- THE PROBLEM
Identify each line in the records below that contains the word "الفائدة", and copy it.

(MATERIAL PROVIDED Opens)

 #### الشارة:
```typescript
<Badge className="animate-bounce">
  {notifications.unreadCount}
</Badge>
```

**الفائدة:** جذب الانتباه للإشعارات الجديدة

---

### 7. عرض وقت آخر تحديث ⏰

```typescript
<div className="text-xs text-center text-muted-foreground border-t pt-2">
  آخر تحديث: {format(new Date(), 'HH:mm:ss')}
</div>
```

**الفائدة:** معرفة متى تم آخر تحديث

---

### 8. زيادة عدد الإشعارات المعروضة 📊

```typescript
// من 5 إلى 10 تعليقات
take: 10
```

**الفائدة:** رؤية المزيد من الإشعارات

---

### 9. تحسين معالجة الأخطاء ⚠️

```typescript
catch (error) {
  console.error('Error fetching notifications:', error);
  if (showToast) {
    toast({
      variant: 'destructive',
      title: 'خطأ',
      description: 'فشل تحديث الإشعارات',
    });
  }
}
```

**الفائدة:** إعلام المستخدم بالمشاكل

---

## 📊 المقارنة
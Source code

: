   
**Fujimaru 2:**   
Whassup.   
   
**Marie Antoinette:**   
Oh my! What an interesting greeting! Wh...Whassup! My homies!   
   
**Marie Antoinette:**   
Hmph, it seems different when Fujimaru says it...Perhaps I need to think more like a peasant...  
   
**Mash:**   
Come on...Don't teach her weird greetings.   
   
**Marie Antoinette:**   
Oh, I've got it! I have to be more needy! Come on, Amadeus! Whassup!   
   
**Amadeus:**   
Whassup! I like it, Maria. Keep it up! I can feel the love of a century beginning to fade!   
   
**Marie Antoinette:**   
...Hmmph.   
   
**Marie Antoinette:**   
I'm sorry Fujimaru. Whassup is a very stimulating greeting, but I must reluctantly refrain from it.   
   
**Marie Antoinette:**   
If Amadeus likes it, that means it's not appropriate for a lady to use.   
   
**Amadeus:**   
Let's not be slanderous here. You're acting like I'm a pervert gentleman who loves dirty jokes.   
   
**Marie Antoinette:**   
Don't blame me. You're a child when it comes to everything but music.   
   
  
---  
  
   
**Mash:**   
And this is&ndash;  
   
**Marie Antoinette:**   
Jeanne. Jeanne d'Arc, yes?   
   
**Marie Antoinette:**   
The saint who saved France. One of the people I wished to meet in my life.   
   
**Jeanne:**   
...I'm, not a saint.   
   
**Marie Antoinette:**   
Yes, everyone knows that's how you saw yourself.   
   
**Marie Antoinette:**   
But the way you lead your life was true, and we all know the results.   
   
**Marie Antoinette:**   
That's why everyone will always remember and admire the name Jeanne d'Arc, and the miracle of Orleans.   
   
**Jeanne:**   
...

(MATERIAL PROVIDED Closes)

- ANSWER SECTION
**الفائدة:** جذب الانتباه للإشعارات الجديدة
**الفائدة:** معرفة متى تم آخر تحديث
**الفائدة:** رؤية المزيد من الإشعارات
**الفائدة:** إعلام المستخدم بالمشاكل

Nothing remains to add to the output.